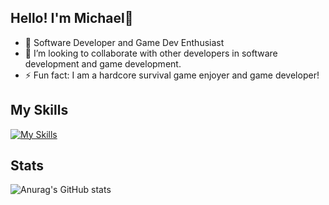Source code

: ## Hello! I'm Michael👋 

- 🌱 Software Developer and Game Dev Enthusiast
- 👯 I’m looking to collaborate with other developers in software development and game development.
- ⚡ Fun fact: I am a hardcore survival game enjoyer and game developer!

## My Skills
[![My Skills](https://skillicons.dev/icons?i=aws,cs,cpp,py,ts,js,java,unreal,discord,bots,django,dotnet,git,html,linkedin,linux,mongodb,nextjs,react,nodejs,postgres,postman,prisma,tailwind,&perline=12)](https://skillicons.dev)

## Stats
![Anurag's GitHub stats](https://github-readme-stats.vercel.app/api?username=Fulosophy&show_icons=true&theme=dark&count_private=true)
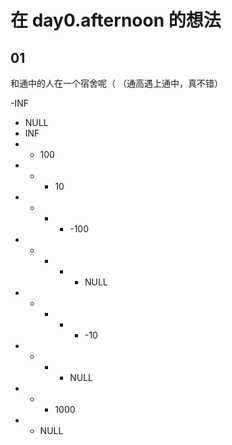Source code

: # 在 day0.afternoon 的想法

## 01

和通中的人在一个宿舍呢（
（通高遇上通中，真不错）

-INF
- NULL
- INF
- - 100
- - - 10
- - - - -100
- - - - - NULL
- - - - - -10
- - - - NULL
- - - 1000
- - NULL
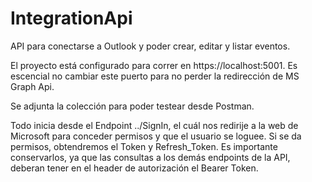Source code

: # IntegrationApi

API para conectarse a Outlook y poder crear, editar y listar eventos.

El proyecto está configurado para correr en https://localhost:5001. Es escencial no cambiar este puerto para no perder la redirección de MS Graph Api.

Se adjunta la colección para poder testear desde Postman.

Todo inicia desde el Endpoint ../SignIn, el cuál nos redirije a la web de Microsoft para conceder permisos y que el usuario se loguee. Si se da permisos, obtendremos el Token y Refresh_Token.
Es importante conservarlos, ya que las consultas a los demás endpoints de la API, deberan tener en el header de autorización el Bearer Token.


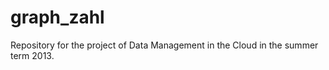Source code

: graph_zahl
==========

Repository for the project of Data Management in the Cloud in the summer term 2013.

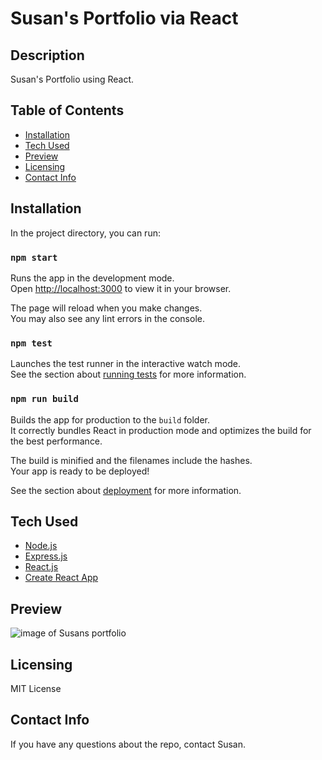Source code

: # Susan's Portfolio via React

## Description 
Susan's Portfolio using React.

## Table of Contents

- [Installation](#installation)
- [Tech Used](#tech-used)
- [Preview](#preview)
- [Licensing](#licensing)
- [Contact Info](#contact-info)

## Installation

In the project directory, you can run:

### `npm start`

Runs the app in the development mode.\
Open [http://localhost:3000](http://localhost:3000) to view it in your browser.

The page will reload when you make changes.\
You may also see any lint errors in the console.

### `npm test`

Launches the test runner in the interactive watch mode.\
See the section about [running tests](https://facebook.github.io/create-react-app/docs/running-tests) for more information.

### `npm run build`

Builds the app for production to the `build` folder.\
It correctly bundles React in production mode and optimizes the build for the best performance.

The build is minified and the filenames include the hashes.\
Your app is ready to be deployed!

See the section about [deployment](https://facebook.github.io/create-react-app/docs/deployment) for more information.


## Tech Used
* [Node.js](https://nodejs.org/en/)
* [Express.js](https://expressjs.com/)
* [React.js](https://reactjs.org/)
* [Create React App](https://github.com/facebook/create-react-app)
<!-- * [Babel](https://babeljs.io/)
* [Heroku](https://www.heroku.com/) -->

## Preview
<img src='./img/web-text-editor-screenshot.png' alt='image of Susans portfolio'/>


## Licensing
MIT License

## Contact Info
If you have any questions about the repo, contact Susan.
+===+
(WORK TO COMPLETE):
Determine how many lines in the listing above hold the string "development", then write only the number.

(RESULT):
2